◆ RECORDS SHOWN
--------------------
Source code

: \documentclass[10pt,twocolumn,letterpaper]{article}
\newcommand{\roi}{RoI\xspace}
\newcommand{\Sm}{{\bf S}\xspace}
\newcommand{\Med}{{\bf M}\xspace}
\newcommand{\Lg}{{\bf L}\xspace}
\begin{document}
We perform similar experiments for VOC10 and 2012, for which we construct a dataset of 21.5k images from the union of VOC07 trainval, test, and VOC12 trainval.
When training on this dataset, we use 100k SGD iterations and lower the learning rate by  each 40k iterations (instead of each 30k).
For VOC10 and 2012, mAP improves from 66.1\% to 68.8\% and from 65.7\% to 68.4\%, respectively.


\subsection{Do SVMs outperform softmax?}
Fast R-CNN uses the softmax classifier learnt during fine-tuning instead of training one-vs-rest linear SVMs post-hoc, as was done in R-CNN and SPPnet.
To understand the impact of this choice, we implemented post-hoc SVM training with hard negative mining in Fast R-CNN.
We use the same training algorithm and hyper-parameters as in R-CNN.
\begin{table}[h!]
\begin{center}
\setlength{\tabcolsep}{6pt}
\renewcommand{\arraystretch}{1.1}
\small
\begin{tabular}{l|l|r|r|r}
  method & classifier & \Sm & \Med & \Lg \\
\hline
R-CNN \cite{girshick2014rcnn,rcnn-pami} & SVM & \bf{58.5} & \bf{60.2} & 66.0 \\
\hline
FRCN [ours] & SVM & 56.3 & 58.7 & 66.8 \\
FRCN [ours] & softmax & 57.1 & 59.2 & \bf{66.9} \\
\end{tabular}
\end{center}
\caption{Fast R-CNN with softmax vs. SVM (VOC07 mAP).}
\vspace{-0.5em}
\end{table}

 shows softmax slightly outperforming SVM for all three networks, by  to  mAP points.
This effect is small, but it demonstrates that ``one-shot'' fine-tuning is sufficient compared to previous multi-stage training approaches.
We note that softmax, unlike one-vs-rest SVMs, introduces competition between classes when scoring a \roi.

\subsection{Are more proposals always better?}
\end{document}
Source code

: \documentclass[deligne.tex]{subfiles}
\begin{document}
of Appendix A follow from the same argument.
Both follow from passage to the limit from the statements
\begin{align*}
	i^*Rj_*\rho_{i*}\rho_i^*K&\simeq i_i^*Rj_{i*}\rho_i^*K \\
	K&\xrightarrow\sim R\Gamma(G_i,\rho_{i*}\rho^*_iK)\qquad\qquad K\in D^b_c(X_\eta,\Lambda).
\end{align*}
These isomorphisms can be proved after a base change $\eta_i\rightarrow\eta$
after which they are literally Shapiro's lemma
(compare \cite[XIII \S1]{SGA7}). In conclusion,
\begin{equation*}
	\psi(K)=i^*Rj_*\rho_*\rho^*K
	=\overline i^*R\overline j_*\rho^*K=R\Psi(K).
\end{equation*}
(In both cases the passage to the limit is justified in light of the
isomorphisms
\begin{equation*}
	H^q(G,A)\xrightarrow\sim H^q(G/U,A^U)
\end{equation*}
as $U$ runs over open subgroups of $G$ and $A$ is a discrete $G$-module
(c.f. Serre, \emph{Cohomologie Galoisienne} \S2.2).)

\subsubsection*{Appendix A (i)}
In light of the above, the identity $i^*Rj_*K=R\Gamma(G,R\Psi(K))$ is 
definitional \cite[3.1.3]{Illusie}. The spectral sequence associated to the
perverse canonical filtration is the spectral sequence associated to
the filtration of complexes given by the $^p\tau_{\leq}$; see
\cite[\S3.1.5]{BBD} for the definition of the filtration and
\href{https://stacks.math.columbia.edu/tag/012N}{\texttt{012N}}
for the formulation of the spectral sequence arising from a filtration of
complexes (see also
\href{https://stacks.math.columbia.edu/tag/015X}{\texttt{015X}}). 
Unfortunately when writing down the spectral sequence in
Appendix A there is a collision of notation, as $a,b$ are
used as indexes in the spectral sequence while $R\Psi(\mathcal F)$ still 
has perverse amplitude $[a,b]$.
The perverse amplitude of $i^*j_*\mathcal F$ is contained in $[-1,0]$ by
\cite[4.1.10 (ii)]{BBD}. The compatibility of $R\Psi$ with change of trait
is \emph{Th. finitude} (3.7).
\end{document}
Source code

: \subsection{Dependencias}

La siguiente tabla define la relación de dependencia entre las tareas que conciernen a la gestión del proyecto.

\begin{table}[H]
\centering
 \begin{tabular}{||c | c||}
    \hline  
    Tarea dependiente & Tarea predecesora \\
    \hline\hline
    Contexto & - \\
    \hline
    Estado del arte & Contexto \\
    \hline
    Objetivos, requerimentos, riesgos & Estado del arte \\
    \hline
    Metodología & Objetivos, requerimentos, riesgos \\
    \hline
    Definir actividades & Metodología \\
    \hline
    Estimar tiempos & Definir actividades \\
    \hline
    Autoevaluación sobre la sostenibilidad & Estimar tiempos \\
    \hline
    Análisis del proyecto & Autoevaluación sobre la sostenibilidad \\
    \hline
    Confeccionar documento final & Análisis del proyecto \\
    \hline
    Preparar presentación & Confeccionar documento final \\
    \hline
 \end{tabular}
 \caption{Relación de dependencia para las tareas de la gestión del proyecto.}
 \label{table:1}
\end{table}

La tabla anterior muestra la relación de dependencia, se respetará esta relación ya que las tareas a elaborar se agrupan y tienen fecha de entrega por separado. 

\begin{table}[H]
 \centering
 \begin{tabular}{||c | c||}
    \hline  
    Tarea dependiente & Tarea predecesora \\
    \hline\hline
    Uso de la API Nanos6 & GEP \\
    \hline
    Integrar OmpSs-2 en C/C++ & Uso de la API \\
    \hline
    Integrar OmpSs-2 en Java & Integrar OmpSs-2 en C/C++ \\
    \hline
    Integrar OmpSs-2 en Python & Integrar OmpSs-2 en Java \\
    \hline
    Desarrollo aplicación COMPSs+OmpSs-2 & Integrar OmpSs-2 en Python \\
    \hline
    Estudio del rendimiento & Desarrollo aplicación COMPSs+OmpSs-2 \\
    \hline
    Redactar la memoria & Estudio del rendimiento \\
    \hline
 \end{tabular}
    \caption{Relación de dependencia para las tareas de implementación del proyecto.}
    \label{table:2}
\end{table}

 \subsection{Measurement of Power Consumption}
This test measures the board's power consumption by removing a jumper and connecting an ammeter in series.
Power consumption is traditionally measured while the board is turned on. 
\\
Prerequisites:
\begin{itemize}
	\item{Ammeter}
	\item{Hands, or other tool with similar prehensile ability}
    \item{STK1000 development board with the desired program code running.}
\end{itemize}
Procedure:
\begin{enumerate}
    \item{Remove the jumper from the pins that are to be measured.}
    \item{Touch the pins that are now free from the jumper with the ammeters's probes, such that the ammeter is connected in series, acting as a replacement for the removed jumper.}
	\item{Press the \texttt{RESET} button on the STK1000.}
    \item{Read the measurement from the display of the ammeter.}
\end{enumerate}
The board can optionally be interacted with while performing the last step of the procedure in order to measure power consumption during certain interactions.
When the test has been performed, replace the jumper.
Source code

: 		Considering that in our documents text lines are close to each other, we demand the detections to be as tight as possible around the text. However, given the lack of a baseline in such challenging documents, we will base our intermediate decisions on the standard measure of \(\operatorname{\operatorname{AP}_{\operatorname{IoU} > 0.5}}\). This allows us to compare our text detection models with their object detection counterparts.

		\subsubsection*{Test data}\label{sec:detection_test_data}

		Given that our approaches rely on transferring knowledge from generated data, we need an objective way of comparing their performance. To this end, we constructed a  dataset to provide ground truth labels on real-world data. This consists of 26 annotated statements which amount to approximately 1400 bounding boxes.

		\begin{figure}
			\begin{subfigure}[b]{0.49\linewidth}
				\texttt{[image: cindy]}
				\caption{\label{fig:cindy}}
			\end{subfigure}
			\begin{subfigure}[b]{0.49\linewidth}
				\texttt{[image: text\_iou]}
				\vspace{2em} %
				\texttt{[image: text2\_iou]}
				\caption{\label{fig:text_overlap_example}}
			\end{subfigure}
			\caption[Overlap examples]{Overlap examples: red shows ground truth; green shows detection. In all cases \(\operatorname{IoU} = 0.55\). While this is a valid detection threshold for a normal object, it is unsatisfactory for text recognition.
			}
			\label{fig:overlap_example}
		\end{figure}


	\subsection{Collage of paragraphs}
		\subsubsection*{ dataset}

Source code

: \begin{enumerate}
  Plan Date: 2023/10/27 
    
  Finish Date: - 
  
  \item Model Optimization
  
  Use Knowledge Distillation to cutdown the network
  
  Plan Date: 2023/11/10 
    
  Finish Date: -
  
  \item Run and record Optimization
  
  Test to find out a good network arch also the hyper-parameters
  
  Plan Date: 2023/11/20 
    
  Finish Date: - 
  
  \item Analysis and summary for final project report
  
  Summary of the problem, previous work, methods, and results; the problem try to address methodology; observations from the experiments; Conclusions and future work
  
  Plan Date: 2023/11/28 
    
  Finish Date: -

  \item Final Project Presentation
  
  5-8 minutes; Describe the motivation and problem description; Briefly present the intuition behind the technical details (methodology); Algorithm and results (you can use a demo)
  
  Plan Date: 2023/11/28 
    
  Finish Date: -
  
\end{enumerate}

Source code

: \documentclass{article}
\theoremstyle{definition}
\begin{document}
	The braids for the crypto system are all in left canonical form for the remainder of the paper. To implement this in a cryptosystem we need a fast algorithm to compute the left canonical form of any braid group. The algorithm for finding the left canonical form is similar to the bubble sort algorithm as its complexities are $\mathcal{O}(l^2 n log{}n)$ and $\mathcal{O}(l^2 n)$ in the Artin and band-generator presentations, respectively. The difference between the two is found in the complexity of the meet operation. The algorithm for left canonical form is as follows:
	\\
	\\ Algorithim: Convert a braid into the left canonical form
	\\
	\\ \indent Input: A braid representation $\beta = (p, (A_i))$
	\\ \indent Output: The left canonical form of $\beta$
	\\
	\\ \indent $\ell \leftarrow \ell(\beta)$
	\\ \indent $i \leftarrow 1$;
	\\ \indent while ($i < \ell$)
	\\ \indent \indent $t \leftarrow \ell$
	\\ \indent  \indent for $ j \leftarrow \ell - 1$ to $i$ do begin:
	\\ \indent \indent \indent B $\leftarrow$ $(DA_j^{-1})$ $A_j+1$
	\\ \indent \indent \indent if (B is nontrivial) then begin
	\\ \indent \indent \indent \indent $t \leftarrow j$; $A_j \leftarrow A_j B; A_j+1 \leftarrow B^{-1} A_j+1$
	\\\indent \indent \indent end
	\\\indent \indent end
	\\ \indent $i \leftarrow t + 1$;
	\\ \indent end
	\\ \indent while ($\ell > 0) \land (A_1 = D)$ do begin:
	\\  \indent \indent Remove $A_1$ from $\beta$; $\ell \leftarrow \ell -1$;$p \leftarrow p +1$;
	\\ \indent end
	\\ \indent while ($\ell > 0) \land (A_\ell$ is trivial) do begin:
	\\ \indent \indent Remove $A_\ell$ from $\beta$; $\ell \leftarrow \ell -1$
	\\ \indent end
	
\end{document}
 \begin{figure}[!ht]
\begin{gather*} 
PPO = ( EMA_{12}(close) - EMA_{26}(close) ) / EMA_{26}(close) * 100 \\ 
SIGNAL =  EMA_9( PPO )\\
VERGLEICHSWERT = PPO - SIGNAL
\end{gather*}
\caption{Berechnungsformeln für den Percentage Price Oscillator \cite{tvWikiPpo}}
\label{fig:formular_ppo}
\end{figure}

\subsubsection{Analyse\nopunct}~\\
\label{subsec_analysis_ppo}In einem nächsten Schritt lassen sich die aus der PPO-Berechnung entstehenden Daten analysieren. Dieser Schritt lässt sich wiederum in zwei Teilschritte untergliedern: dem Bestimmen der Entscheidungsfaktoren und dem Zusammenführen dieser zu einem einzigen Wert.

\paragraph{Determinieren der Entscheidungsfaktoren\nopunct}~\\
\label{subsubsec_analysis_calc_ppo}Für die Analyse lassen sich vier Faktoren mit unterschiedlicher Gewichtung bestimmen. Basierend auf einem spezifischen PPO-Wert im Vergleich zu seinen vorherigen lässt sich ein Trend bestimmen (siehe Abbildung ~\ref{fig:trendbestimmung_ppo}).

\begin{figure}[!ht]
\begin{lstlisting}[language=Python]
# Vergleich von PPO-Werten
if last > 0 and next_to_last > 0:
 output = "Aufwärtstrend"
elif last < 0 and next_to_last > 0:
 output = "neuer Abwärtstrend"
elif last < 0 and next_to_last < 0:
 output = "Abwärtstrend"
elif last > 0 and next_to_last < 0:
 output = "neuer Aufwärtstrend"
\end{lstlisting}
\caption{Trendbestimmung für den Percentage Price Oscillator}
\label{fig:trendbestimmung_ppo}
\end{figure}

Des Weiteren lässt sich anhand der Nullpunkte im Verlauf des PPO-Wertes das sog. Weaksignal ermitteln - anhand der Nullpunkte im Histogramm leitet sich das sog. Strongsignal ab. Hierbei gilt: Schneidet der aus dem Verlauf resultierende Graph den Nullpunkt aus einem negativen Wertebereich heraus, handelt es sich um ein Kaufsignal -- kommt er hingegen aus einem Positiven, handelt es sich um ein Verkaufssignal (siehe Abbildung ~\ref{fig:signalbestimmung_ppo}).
--------------------
◆ WHAT IS EXPECTED
From the listing above, collect each line in which the string "series" appears.

◆ REPLY
This test measures the board's power consumption by removing a jumper and connecting an ammeter in series.
    \item{Touch the pins that are now free from the jumper with the ammeters's probes, such that the ammeter is connected in series, acting as a replacement for the removed jumper.}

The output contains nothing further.